▸ Activity: Only one stretch of the records below should be repeated. It starts with the line containing "## 🚀 Next Steps" and goes on through the line containing "data in INR!**", exactly as written.

▸ Data:
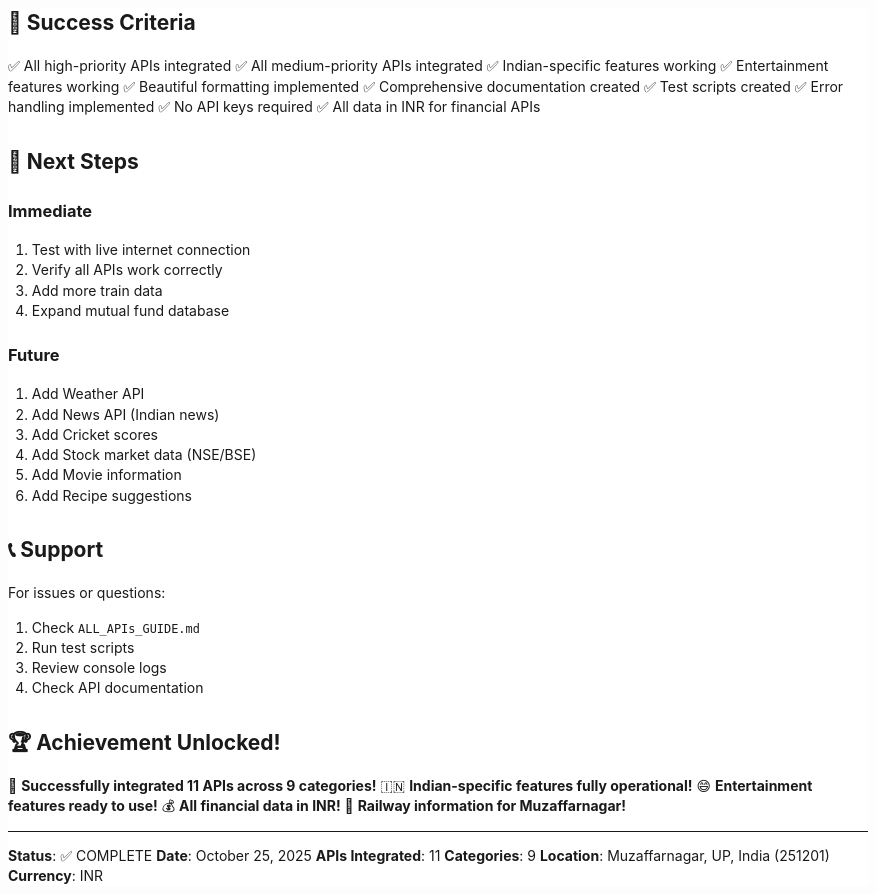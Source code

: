 ## 🎯 Success Criteria

✅ All high-priority APIs integrated
✅ All medium-priority APIs integrated
✅ Indian-specific features working
✅ Entertainment features working
✅ Beautiful formatting implemented
✅ Comprehensive documentation created
✅ Test scripts created
✅ Error handling implemented
✅ No API keys required
✅ All data in INR for financial APIs

## 🚀 Next Steps

### Immediate
1. Test with live internet connection
2. Verify all APIs work correctly
3. Add more train data
4. Expand mutual fund database

### Future
1. Add Weather API
2. Add News API (Indian news)
3. Add Cricket scores
4. Add Stock market data (NSE/BSE)
5. Add Movie information
6. Add Recipe suggestions

## 📞 Support

For issues or questions:
1. Check `ALL_APIs_GUIDE.md`
2. Run test scripts
3. Review console logs
4. Check API documentation

## 🏆 Achievement Unlocked!

🎉 **Successfully integrated 11 APIs across 9 categories!**
🇮🇳 **Indian-specific features fully operational!**
😄 **Entertainment features ready to use!**
💰 **All financial data in INR!**
🚂 **Railway information for Muzaffarnagar!**

---

**Status**: ✅ COMPLETE
**Date**: October 25, 2025
**APIs Integrated**: 11
**Categories**: 9
**Location**: Muzaffarnagar, UP, India (251201)
**Currency**: INR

▸ Response to this exercise:
## 🚀 Next Steps

### Immediate
1. Test with live internet connection
2. Verify all APIs work correctly
3. Add more train data
4. Expand mutual fund database

### Future
1. Add Weather API
2. Add News API (Indian news)
3. Add Cricket scores
4. Add Stock market data (NSE/BSE)
5. Add Movie information
6. Add Recipe suggestions

## 📞 Support

For issues or questions:
1. Check `ALL_APIs_GUIDE.md`
2. Run test scripts
3. Review console logs
4. Check API documentation

## 🏆 Achievement Unlocked!

🎉 **Successfully integrated 11 APIs across 9 categories!**
🇮🇳 **Indian-specific features fully operational!**
😄 **Entertainment features ready to use!**
💰 **All financial data in INR!**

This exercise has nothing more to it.